Differential diagnosis

Benign nonfamilial neonatal seizures is a diagnosis of exclusion. Etiologies of neonatal seizures with relative favorable outcome include late hypocalcemia, subarachnoid hemorrhage, and certain meningitides (25). Benign nonfamilial seizures can be differentiated from benign-familial neonatal seizures based on the lack of family history and the occurrence of tonic seizures in the latter. Furthermore, benign-familial neonatal seizures do not tend to cluster during a narrow age window (4 to 6 postnatal days). Although the phenotypes between these 2 syndromes are similar, the seizure semiology and localization of seizure onset is sometimes different between the familial and the sporadic forms. Although the former onset is usually parieto-occipital, the latter has a more anterior onset (24). De novo mutations of KCNQ2, causing early life seizures, can sometimes appear similar in both benign neonatal seizures and in early onset epileptic encephalopathies. Those with more severe outcomes usually display multifocal spikes or a suppression-burst pattern (17). The EEG in patients with KCNQ2 encephalopathy shows lack of organization interictally with ictal low voltage fast activity and theta rhythms, and these features may be helpful in differentiating KCNQ2 encephalopathy from BFNS (20).

Diagnostic workup

The most common (60%) interictal EEG pattern of benign neonatal seizures is the "theta pointu alternant" pattern (25). It consists of nonreactive dominant theta wave activity in the 4 to 7 Hz range, which alternates with sharp waves. The pattern is present during wakefulness or sleep and may be discontinuous and alternate between hemispheres. It may persist for 12 days after the cessation of seizures. "Theta pointu alternant" is not specific for the idiopathic benign neonatal seizures syndrome. It can also occur with other neonatal seizures, such as hypocalcemia, meningitis, subarachnoid hemorrhage (19), a variety of encephalopathies including hypoxic-ischemic encephalopathy (31), and even benign familial neonatal seizures (01). Other EEG patterns that have been described in this syndrome include focal or multifocal, nonspecific abnormalities (25%), centrotemporal spikes, or a discontinuous pattern (5%). In 10% of the cases, the EEG may be normal (25). The paroxysmal EEG discharge may be unilateral, bilateral, or first localized and then bilateral (18). Thus, the ictal EEG shows rhythmic spikes or slow waves, which can be localized to any area but are most commonly seen in the rolandic regions. Seizures originating from the frontocentral area during active sleep have been reported (10). It has been shown that some patients with KCNQ2 mutations may develop epileptic encephalopathy leading to profound intellectual disability with motor impairment, although epilepsy appears to resolve by 3 years of age. The initial EEGs showed a burst suppression pattern or multifocal discharges. MRI of the brain showed characteristic hyperintensities in the basal ganglia and thalamus early on that later resolved (33). There is also a case report of a girl with a history of benign neonatal seizures who later developed benign childhood epilepsy with centrotemporal spikes and was found to have a KCNQ2 mutation (13). One report suggests that mutations on the S2 and S3 regions of KCNQ2 are usually associated with benign neonatal seizures whereas mutations in S6 and adjacent regions are more likely to be associated with the more severe KCNQ2 encephalopathy (09).

Management

In the past, antiepileptic drugs such as phenobarbital, phenytoin, diazepam, paraldehyde, chloral hydrate, and clonazepam have been used to treat these neonatal seizures. The seizures may be shortened with these medications, but the results are inconsistent.

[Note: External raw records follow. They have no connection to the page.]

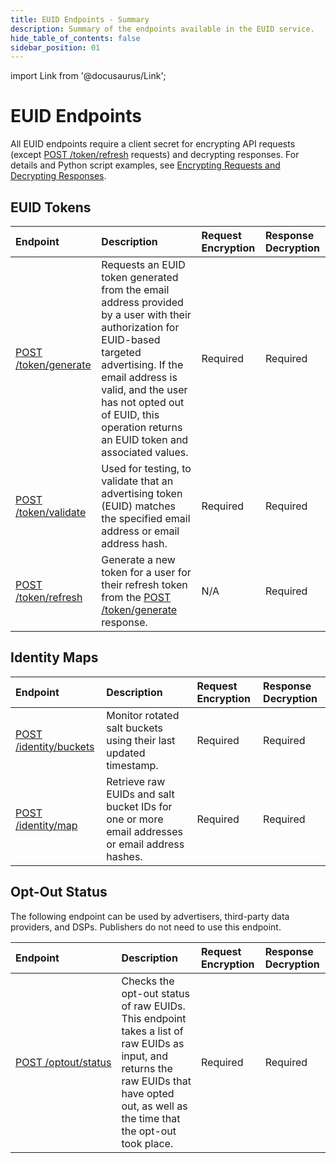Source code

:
 ```yaml
---
title: EUID Endpoints - Summary
description: Summary of the endpoints available in the EUID service.
hide_table_of_contents: false
sidebar_position: 01
---
```


import Link from '@docusaurus/Link';

# EUID Endpoints

All EUID endpoints require a client secret for encrypting API requests (except [POST /token/refresh](post-token-refresh.md) requests) and decrypting responses. For details and Python script examples, see [Encrypting Requests and Decrypting Responses](../getting-started/gs-encryption-decryption.md).

## EUID Tokens

| Endpoint | Description | Request Encryption | Response Decryption |
| :--- | :--- | :--- | :--- |
| [POST /token/generate](post-token-generate.md) | Requests an EUID token generated from the email address provided by a user with their authorization for EUID-based targeted advertising. If the email address is valid, and the user has not opted out of EUID, this operation returns an EUID token and associated values. | Required | Required |
| [POST /token/validate](post-token-validate.md) | Used for testing, to validate that an advertising token (EUID) matches the specified email address or email address hash. | Required | Required |
| [POST /token/refresh](post-token-refresh.md) | Generate a new token for a user for their refresh token from the [POST /token/generate](post-token-generate.md) response. | N/A | Required |

## Identity Maps

| Endpoint | Description | Request Encryption | Response Decryption |
| :--- | :--- | :--- | :--- |
| [POST /identity/buckets](post-identity-buckets.md) | Monitor rotated salt buckets using their last updated timestamp. | Required | Required |
| [POST /identity/map](post-identity-map.md) | Retrieve raw EUIDs and salt bucket IDs for one or more email addresses or email address hashes.  | Required | Required |

## Opt-Out Status

The following endpoint can be used by advertisers, third-party data providers, and DSPs. Publishers do not need to use this endpoint.

| Endpoint | Description | Request Encryption | Response Decryption |
| :--- | :--- | :--- | :--- |
| [POST&nbsp;/optout/status](post-optout-status.md) | Checks the opt-out status of raw EUIDs. This endpoint takes a list of raw EUIDs as input, and returns the raw EUIDs that have opted out, as well as the time that the opt-out took place.  | Required | Required |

In most cases, the seizures will cease spontaneously without medications (25). If medications are used, they are usually discontinued soon after the seizures subside. Medications that work on voltage-gated sodium channels have been used as well. Several studies have shown the efficacy and safety of low-dose carbamazepine (20; 29; 26). Medications that work on the potassium channel are potential treatments; however, retigabine has been discontinued and other medications, such as diclofenac have not yet reached clinical approval (15).